# Exercise materials

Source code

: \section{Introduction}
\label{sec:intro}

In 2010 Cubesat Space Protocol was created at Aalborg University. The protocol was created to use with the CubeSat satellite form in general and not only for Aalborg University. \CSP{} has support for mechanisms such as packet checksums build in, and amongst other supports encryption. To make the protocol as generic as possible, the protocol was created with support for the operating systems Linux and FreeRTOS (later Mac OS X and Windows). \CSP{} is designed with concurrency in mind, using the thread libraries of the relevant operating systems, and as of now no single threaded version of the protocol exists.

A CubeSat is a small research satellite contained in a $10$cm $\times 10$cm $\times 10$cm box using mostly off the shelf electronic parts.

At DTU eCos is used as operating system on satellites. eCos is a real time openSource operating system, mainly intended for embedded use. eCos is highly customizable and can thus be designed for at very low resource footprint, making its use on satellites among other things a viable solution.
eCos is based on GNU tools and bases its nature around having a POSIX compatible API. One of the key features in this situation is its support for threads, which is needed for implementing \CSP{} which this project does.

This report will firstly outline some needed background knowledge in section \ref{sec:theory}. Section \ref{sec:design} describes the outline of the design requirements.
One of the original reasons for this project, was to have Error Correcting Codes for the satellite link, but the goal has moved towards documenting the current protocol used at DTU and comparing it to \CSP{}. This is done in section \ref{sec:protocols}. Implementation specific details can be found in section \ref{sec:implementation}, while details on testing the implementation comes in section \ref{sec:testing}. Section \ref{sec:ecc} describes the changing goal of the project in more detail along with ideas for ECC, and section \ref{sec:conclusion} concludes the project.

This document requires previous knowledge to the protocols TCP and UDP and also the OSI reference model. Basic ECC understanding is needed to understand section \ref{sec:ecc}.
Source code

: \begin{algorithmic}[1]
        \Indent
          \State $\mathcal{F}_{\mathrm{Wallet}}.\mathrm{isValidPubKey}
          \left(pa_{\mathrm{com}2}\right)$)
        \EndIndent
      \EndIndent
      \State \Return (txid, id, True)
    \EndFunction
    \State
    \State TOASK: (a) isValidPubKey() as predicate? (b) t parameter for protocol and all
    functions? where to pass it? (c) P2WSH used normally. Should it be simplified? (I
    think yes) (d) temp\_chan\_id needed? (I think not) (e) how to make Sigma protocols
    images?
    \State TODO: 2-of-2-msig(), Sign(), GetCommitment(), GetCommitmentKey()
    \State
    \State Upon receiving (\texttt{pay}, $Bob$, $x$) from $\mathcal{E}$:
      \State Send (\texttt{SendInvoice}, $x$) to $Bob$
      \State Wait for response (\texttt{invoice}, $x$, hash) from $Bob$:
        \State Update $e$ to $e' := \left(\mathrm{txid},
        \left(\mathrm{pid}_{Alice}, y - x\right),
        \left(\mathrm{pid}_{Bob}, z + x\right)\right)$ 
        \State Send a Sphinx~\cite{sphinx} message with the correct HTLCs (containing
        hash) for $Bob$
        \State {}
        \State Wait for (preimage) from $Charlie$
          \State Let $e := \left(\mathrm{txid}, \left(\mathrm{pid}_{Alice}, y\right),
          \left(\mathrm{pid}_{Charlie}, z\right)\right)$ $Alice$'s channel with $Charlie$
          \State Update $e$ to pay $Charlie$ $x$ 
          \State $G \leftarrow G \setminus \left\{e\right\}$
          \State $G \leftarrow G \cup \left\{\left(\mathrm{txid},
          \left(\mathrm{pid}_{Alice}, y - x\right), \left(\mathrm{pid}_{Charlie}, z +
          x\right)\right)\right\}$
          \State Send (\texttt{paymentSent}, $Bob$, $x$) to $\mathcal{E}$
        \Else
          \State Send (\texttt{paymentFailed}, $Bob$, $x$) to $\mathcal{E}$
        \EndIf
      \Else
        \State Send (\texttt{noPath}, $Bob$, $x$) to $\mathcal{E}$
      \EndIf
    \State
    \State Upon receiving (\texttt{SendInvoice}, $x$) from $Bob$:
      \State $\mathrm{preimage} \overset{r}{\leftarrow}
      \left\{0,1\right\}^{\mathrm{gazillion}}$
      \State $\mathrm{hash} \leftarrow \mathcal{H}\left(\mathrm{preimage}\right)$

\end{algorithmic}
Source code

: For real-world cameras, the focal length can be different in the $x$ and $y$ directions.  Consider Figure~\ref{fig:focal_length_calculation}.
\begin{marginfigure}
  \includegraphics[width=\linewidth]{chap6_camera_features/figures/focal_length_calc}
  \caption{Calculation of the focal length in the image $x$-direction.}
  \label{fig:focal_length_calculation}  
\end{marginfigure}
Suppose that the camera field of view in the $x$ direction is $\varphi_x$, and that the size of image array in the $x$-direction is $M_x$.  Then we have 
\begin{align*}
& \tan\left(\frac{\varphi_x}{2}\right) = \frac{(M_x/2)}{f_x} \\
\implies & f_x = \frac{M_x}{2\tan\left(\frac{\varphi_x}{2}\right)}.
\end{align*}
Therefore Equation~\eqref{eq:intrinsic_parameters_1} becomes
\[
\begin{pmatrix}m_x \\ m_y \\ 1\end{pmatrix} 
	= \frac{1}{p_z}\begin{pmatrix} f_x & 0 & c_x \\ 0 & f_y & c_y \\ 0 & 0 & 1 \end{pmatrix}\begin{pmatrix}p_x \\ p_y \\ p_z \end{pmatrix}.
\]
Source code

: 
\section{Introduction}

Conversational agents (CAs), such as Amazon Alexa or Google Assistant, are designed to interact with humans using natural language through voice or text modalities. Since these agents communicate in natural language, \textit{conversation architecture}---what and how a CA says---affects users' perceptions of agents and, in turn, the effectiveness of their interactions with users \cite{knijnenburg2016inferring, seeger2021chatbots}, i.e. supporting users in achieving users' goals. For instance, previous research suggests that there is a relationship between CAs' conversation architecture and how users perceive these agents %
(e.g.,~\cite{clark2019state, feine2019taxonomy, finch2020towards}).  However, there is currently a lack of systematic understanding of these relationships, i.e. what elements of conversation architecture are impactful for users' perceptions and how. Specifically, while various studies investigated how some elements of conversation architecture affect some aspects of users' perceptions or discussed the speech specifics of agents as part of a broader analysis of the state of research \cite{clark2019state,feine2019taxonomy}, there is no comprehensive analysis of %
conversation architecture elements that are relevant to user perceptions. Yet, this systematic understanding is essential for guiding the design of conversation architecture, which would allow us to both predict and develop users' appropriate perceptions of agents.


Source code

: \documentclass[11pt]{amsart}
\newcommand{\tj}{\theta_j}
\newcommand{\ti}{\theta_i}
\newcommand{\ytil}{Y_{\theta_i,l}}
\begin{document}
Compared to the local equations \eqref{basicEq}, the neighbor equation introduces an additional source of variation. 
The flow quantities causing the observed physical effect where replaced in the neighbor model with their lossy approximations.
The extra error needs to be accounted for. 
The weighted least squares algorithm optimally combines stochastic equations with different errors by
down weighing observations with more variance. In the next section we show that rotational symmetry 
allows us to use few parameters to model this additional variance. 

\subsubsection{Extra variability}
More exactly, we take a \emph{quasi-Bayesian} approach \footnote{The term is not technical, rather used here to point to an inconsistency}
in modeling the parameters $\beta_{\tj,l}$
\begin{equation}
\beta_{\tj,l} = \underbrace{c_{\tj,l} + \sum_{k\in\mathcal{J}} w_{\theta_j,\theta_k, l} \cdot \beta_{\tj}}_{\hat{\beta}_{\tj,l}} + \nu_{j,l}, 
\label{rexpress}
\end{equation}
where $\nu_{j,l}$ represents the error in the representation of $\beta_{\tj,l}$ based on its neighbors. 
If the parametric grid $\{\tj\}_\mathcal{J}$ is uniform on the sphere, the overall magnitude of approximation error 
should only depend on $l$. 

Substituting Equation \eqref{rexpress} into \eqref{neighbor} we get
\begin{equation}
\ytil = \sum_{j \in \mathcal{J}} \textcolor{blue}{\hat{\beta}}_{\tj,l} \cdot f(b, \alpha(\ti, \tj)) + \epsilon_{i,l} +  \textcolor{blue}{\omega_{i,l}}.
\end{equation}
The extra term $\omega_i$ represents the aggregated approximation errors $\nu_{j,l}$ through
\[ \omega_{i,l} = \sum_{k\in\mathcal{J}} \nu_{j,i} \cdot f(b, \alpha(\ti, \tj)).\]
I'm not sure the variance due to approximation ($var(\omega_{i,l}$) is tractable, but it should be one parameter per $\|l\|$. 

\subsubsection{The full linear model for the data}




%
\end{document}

# Exercise
Search the records for the string "only" and report each line that has it.

# Written response
In 2010 Cubesat Space Protocol was created at Aalborg University. The protocol was created to use with the CubeSat satellite form in general and not only for Aalborg University. \CSP{} has support for mechanisms such as packet checksums build in, and amongst other supports encryption. To make the protocol as generic as possible, the protocol was created with support for the operating systems Linux and FreeRTOS (later Mac OS X and Windows). \CSP{} is designed with concurrency in mind, using the thread libraries of the relevant operating systems, and as of now no single threaded version of the protocol exists.
should only depend on $l$. 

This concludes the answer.